Records from a data collection:

::::::::

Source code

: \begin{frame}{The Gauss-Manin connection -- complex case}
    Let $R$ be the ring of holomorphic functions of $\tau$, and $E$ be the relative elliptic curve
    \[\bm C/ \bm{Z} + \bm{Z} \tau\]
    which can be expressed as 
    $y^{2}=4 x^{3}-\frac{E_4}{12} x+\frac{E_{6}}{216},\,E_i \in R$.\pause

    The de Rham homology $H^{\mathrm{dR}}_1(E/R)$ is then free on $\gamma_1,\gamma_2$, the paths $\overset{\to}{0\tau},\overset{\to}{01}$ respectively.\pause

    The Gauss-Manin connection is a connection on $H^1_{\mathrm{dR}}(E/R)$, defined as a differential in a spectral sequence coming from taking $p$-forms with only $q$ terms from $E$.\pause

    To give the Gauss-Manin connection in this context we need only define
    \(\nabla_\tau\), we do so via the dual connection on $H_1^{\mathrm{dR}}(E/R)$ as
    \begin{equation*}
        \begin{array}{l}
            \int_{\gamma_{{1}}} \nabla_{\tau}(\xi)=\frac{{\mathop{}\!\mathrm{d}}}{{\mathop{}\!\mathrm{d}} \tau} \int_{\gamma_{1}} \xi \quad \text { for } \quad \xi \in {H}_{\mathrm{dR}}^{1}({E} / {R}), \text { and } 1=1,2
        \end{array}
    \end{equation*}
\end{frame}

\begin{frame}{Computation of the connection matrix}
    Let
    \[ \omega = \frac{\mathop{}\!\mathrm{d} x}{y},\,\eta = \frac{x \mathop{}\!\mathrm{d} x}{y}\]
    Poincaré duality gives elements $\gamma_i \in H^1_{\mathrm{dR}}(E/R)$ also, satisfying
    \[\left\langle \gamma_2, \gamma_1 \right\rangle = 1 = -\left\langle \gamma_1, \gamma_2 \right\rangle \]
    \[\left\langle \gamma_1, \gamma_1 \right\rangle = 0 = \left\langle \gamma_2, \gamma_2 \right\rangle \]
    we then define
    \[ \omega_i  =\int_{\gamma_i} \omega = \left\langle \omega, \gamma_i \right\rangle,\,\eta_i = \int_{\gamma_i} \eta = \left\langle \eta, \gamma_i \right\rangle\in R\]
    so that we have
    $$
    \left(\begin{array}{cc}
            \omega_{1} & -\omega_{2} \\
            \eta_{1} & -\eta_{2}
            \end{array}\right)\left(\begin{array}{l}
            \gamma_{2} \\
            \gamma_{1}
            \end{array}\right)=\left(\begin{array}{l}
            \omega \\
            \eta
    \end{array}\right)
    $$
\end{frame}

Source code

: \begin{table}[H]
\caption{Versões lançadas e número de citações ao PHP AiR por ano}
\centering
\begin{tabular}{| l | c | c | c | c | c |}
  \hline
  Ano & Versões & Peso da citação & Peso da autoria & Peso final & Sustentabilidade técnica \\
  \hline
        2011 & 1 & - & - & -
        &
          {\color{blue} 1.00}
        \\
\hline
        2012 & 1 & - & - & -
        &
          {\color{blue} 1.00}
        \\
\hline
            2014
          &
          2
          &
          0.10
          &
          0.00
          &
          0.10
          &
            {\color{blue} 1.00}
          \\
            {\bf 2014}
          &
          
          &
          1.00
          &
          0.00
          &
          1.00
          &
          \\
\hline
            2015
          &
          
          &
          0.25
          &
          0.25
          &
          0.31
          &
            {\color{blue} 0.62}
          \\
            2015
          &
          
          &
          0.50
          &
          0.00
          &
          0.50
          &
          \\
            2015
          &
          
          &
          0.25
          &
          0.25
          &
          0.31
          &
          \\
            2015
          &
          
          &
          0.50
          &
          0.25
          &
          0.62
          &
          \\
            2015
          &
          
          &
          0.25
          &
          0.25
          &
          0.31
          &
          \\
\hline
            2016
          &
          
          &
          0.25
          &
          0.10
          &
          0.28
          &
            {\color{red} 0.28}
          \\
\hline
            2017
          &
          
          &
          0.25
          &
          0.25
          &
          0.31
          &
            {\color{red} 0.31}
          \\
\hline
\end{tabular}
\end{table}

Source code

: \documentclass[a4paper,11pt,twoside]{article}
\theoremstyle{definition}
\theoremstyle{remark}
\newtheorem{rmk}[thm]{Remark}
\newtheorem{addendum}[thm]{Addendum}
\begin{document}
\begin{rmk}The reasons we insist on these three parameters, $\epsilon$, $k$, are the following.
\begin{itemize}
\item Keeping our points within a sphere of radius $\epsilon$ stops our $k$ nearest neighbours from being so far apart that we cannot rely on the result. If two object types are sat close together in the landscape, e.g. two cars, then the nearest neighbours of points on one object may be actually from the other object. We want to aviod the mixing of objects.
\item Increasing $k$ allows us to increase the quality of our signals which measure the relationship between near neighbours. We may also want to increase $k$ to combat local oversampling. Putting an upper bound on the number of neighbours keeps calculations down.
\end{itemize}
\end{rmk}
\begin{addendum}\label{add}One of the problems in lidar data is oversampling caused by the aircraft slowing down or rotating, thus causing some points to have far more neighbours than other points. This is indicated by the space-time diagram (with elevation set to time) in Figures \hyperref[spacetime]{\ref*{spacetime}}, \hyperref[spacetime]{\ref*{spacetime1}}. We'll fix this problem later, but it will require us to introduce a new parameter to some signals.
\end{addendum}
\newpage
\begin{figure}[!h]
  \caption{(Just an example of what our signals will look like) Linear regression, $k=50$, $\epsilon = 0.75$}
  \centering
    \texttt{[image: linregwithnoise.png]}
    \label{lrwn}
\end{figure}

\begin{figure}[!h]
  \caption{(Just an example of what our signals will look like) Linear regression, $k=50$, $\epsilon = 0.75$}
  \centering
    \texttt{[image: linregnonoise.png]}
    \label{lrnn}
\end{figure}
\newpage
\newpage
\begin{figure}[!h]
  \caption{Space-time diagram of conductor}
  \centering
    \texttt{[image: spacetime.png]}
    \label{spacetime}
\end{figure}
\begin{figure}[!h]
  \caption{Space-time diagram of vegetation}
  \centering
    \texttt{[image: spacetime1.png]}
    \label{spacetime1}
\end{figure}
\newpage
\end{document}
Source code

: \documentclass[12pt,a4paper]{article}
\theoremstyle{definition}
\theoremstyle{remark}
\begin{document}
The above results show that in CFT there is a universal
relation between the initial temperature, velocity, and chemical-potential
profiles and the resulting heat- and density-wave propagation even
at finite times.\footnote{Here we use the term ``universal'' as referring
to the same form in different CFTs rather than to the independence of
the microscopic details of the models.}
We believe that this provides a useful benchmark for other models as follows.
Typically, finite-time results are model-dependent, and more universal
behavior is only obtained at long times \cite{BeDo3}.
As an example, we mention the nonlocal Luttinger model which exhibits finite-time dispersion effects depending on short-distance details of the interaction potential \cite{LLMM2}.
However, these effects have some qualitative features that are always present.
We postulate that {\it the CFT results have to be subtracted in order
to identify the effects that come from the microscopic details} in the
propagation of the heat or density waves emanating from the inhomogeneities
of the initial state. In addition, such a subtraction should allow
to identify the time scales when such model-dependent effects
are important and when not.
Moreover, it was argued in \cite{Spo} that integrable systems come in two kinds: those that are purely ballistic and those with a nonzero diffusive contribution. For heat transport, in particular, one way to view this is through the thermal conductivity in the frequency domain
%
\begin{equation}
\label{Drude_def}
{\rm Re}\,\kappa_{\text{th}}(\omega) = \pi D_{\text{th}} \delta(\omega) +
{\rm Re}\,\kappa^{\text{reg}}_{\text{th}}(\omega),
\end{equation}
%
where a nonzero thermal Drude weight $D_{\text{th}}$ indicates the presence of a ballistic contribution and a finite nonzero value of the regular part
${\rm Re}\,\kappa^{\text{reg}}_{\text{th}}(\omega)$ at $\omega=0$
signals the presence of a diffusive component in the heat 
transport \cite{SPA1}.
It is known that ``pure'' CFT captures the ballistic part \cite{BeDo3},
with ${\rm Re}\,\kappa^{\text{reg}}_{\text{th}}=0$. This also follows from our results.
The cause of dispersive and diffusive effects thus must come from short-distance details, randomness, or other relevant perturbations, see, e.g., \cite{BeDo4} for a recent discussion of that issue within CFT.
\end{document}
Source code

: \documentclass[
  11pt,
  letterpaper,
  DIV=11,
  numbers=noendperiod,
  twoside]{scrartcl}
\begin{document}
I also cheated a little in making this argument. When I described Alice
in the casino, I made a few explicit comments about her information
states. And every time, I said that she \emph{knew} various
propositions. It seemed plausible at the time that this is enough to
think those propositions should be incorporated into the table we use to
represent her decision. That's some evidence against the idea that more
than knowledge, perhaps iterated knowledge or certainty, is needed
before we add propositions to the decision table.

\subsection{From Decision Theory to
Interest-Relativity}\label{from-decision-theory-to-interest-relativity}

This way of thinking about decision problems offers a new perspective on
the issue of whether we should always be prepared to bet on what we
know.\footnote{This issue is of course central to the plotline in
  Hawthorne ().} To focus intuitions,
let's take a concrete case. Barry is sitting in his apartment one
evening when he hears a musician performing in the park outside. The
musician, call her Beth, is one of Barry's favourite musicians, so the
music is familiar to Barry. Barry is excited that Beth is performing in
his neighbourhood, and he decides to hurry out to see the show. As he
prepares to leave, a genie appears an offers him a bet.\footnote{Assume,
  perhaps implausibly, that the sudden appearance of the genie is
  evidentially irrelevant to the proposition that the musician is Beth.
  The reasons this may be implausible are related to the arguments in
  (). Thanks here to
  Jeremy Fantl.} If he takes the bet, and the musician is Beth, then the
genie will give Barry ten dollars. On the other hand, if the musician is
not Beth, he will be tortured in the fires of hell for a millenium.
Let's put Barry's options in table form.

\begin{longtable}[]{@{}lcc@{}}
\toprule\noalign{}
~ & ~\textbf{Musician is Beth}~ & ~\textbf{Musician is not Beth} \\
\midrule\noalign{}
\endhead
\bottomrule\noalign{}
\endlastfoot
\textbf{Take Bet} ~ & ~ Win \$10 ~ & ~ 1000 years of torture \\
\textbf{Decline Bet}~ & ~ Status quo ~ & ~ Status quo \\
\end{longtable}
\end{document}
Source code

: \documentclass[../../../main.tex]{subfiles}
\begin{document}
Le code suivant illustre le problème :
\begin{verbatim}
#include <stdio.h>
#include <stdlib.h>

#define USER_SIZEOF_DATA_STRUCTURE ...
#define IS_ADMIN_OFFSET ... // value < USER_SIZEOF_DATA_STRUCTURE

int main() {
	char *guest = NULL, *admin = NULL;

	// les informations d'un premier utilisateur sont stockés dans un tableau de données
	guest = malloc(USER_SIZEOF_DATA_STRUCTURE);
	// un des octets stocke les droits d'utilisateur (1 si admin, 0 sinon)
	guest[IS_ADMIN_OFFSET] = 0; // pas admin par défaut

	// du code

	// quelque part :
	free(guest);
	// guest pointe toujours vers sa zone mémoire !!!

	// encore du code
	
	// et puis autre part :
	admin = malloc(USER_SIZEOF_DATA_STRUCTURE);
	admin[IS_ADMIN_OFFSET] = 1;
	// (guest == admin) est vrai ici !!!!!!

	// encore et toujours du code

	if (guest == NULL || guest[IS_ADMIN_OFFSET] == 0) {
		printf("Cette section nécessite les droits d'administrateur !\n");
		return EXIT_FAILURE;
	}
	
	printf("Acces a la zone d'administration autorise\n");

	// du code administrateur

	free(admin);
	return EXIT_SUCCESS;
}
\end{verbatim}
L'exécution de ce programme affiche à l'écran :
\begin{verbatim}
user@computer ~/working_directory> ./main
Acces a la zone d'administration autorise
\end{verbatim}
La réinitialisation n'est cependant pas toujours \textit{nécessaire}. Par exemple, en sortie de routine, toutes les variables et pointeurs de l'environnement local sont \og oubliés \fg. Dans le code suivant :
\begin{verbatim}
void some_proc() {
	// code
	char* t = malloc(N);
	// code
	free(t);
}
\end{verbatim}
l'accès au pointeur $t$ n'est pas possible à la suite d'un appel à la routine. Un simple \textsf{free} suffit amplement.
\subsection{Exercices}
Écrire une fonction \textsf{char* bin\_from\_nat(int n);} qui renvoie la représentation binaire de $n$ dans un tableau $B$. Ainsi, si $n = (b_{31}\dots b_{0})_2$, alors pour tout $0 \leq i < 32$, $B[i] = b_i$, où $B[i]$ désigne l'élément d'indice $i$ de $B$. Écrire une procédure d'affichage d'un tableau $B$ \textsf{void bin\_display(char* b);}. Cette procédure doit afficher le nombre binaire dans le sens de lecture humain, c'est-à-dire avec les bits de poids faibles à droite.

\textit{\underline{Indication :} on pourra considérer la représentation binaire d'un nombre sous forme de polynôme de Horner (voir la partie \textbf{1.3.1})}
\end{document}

::::::::

▶ **Problem statement**
The reply should hold only the lines from the top of the records through the line that has "The de Rham", each one exact.

▶ **Written reply**
Source code

: \begin{frame}{The Gauss-Manin connection -- complex case}
    Let $R$ be the ring of holomorphic functions of $\tau$, and $E$ be the relative elliptic curve
    \[\bm C/ \bm{Z} + \bm{Z} \tau\]
    which can be expressed as 
    $y^{2}=4 x^{3}-\frac{E_4}{12} x+\frac{E_{6}}{216},\,E_i \in R$.\pause

    The de Rham homology $H^{\mathrm{dR}}_1(E/R)$ is then free on $\gamma_1,\gamma_2$, the paths $\overset{\to}{0\tau},\overset{\to}{01}$ respectively.\pause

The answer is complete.